Your objective
For each line below that holds "Avinash", return the line as it stands.

Information given
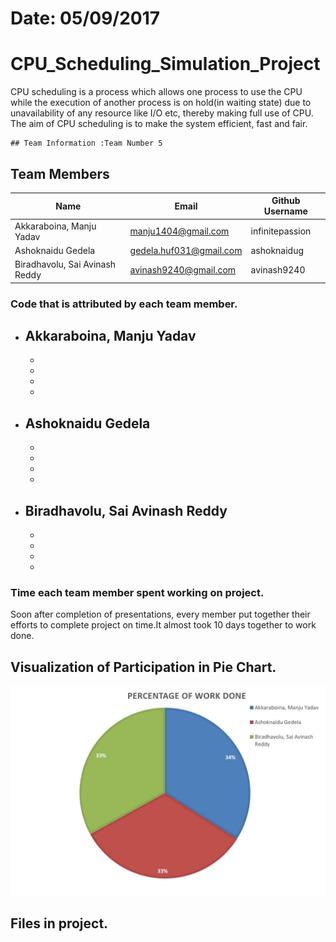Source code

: # Date: 05/09/2017
# CPU_Scheduling_Simulation_Project
CPU scheduling is a process which allows one process to use the CPU while the execution of another process is on hold(in waiting state) due to unavailability of any resource like I/O etc, thereby making full use of CPU. The aim of CPU scheduling is to make the system efficient, fast and fair.

```
## Team Information :Team Number 5
```
## Team Members

>
| Name     | Email   | Github Username |
|----------|---------|-----------------|
| Akkaraboina, Manju Yadav |manju1404@gmail.com | infinitepassion |
| Ashoknaidu Gedela |gedela.huf031@gmail.com | ashoknaidug |
| Biradhavolu, Sai Avinash Reddy  | avinash9240@gmail.com | avinash9240 |


### Code that is attributed by each team member.

- Akkaraboina, Manju Yadav
  -
  -
  -
  -
  -
- Ashoknaidu Gedela
  -
  -
  -
  -
  -
- Biradhavolu, Sai Avinash Reddy
  -
  -
  -
  -
  -

### Time each team member spent working on project.

Soon after completion of presentations, every member put together their efforts to complete project on time.It almost took 10 days together to work done.

## Visualization of Participation in Pie Chart.

![](https://github.com/ashoknaidug/5143-OpSys-Gedela/blob/master/assignments/cpu_simulation/Visualization%20of%20Participation%20in%20Pie%20Chart.jpg)

## Files in project.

Reply
| Biradhavolu, Sai Avinash Reddy  | avinash9240@gmail.com | avinash9240 |
- Biradhavolu, Sai Avinash Reddy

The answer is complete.